Persisting a (database) volume in GCP/GKE

Hello,

Not sure if this is off-topic because it depends on underlaying cloud provider but basically I want to come up with the yaml manifest file(s) to:

  1. Create a new volume to attach to a database container
  2. Use a pre-existing volume from 1) to attach to the database container

The idea is to run the first file the first time I create a cluster and then to have the option to run the second one once the cluster is created and there’s data I want to keep in that db volume, in order to survive db node going down. I want to be able to go all-out chaos monkey on my nodes and not lose any data.

The first part is easy enough, in GKE I did:

kind: PersistentVolumeClaim
apiVersion: v1
metadata:
 name: postgres-volume-claim
spec:
 accessModes:
   - ReadWriteOnce
 resources:
   requests:
     storage: 200Gi

and added that persistentVolumeClaim to my db container.

GKE adds for you the PersistentVolume.

Now, following https://cloud.google.com/kubernetes-engine/docs/how-to/persistent-volumes/preexisting-pd , in order to do the second manifest, I need to add a PersistentVolume with the ID of the existing disk:

apiVersion: v1
kind: PersistentVolume
metadata:
  name: postgres-volume
spec:
  storageClassName: ""
  capacity:
    storage: 200G
  accessModes:
    - ReadWriteOnce
  gcePersistentDisk:
    pdName: gke-my-cluster-id_string_here
    fsType: ext4

and in my PersistentVolumeClaim I need to add:

  storageClassName: ""
  volumeName: postgres-volume

Now, one I have my cluster and my data volume, how do I apply this new file?

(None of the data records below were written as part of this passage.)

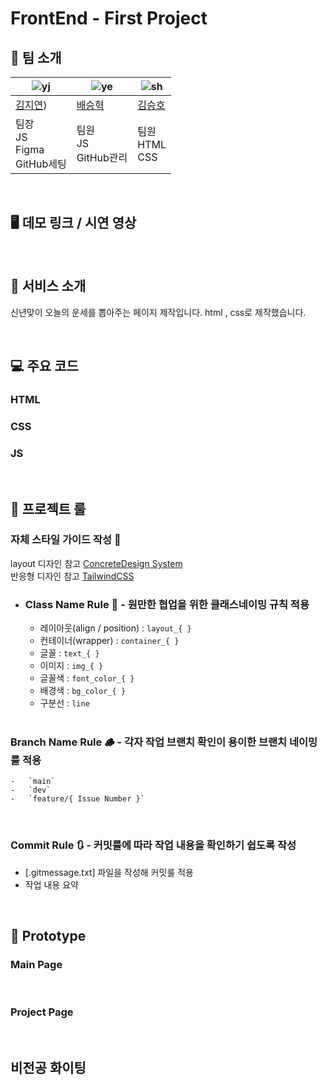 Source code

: # FrontEnd - First Project

## 👻 팀 소개
| ![yj](https://github.com/user-attachments/assets/ca8b5b17-4d2a-4ad4-8027-a9db98fd9a25) | ![ye](https://github.com/user-attachments/assets/3649eb79-3d0c-4b12-ab07-c01032ba34bd) | ![sh](https://github.com/user-attachments/assets/320f9e2d-06ce-481a-b761-854dd6ae03bd) |
| ----------------------------------------------------------------------------------------------- | ----------------------------------------------------------------------------------------------- | ----------------------------------------------------------------------------------------------- |
| [김지연](https://github.com/xixeonxim)) | [배승혁](https://github.com/devbae1101) | [김승호](https://github.com/KIMSSEUNG) | 
| 팀장<br>JS<br>Figma<br>GitHub세팅 | 팀원<br>JS<br>GitHub관리 | 팀원<br>HTML<br>CSS |
<br>

## 🖥️ 데모 링크 / 시연 영상

<br>

## 🍦 서비스 소개

신년맞이 오늘의 운세를 뽑아주는 페이지 제작입니다. html , css로 제작했습니다.

<br>

## 💻 주요 코드

### HTML

### CSS

### JS

<br>

## 🚧 프로젝트 룰

### 자체 스타일 가이드 작성 💄
layout 디자인 참고 [ConcreteDesign System](https://www.figma.com/community/file/1199986353366991625) <br>
반응형 디자인 참고 [TailwindCSS](https://www.figma.com/community/file/1199986353366991625)

-   <h3>Class Name Rule 📌 - 원만한 협업을 위한 클래스네이밍 규칙 적용</h3>

    -   레이아웃(align / position) : `layout_{ }`
    -   컨테이너(wrapper) : `container_{ }`
    -   글꼴 : `text_{ }`
    -   이미지 : `img_{ }`
    -   글꼴색 : `font_color_{ }`
    -   배경색 : `bg_color_{ }`
    -   구분선 : `line`
 
      <br>

### Branch Name Rule 🪵 - 각자 작업 브랜치 확인이 용이한 브랜치 네이밍 룰 적용

    -   `main`
    -   `dev`
    -   `feature/{ Issue Number }`

<br>

### Commit Rule 🔃 - 커밋룰에 따라 작업 내용을 확인하기 쉽도록 작성

-   [.gitmessage.txt] 파일을 작성해 커밋룰 적용
-   작업 내용 요약

<br>

## 🤖 Prototype

### Main Page


<br>

### Project Page


<br>

## 비전공 화이팅
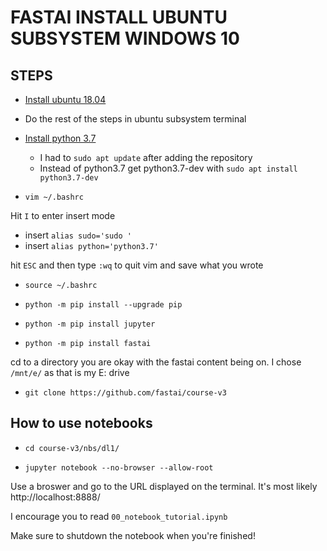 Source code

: # FASTAI INSTALL UBUNTU SUBSYSTEM WINDOWS 10

## STEPS
 - [Install ubuntu 18.04](https://www.microsoft.com/en-ca/p/ubuntu-1804-lts/9n9tngvndl3q?rtc=1&activetab=pivot:overviewtab)

 - Do the rest of the steps in ubuntu subsystem terminal 

 - [Install python 3.7](https://linuxize.com/post/how-to-install-python-3-7-on-ubuntu-18-04/) 
    - I had to `sudo apt update` after adding the repository
    - Instead of python3.7 get python3.7-dev with `sudo apt install python3.7-dev`

- `vim ~/.bashrc`

Hit `I` to enter insert mode

- insert `alias sudo='sudo '`
- insert `alias python='python3.7'`

hit `ESC` and then type `:wq` to quit vim and save what you wrote

- `source ~/.bashrc`

- `python -m pip install --upgrade pip`

- `python -m pip install jupyter`

- `python -m pip install fastai`

cd to a directory you are okay with the fastai content being on. I chose `/mnt/e/` as that is my E: drive

- `git clone https://github.com/fastai/course-v3`

## How to use notebooks

- `cd course-v3/nbs/dl1/`

- `jupyter notebook --no-browser --allow-root`

Use a broswer and go to the URL displayed on the terminal. It's most likely http://localhost:8888/

I encourage you to read `00_notebook_tutorial.ipynb`

Make sure to shutdown the notebook when you're finished!

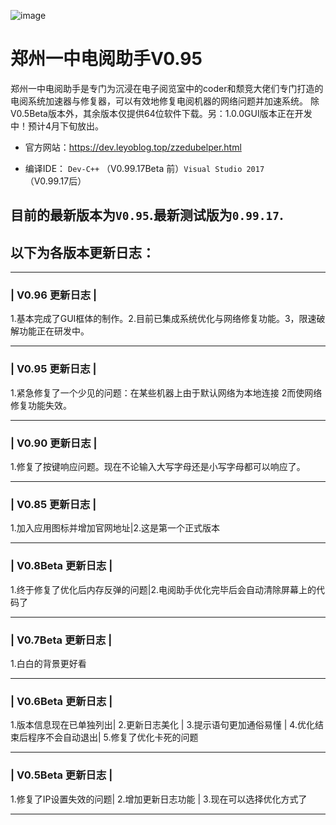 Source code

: ![image](https://repository-images.githubusercontent.com/176425235/ddf33f80-6758-11e9-86ef-1a9d54fa5310)
# 郑州一中电阅助手V0.95
   郑州一中电阅助手是专门为沉浸在电子阅览室中的coder和颓竞大佬们专门打造的电阅系统加速器与修复器，可以有效地修复电阅机器的网络问题并加速系统。
除V0.5Beta版本外，其余版本仅提供64位软件下载。另：1.0.0GUI版本正在开发中！预计4月下旬放出。<br>
* 官方网站：https://dev.leyoblog.top/zzedubelper.html <br>

* 编译IDE： `Dev-C++` （V0.99.17Beta 前）`Visual Studio 2017` （V0.99.17后）

## 目前的最新版本为`V0.95`.最新测试版为`0.99.17`.
## 以下为各版本更新日志：
__________________________
### |    V0.96 更新日志    |
1.基本完成了GUI框体的制作。2.目前已集成系统优化与网络修复功能。3，限速破解功能正在研发中。
__________________________
### |    V0.95 更新日志    |
1.紧急修复了一个少见的问题：在某些机器上由于默认网络为本地连接 2而使网络修复功能失效。
__________________________
### |    V0.90 更新日志    |
1.修复了按键响应问题。现在不论输入大写字母还是小写字母都可以响应了。
__________________________
### |    V0.85 更新日志    |
1.加入应用图标并增加官网地址|2.这是第一个正式版本      
__________________________
### |   V0.8Beta 更新日志    |
1.终于修复了优化后内存反弹的问题|2.电阅助手优化完毕后会自动清除屏幕上的代码了   
__________________________
### |   V0.7Beta 更新日志    |
   1.白白的背景更好看   
__________________________
### |   V0.6Beta 更新日志    |
1.版本信息现在已单独列出|
     2.更新日志美化     |
 3.提示语句更加通俗易懂 |
 4.优化结束后程序不会自动退出|
 5.修复了优化卡死的问题 
__________________________
### |   V0.5Beta 更新日志    |
1.修复了IP设置失效的问题|
   2.增加更新日志功能   |
3.现在可以选择优化方式了
__________________________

It cannot be applied directly because PersistentVolumeClaim cannot be changed (immutable error), also it cannot be deleted until the pod using it is gone (kubernetes.io/pvc-protection), so I would have to delete the db pod first, which is a Deployment and will be immediately Replica-ted.

I was able to make this work manually after a lot of trial and error, but the question is, what’s the “standard” / best practice way of doing this?

I’ve looked at KubeDB but seems still immature and I want to avoid to add more layers of magic.

You should be able to do part1 with initContainers.

So, there are a few ways to do this but why don’t you just create the PV/PVC as a part of your database deploy? As long as you have your reclaim policy set correctly, you will never lose your disk. Just do a helm install stable/mysql to look at an example of how this works.

That said, you should always have backup solutions that move your data out of the PV (GPD really) so that accidental or malicious data loss doesn’t happen.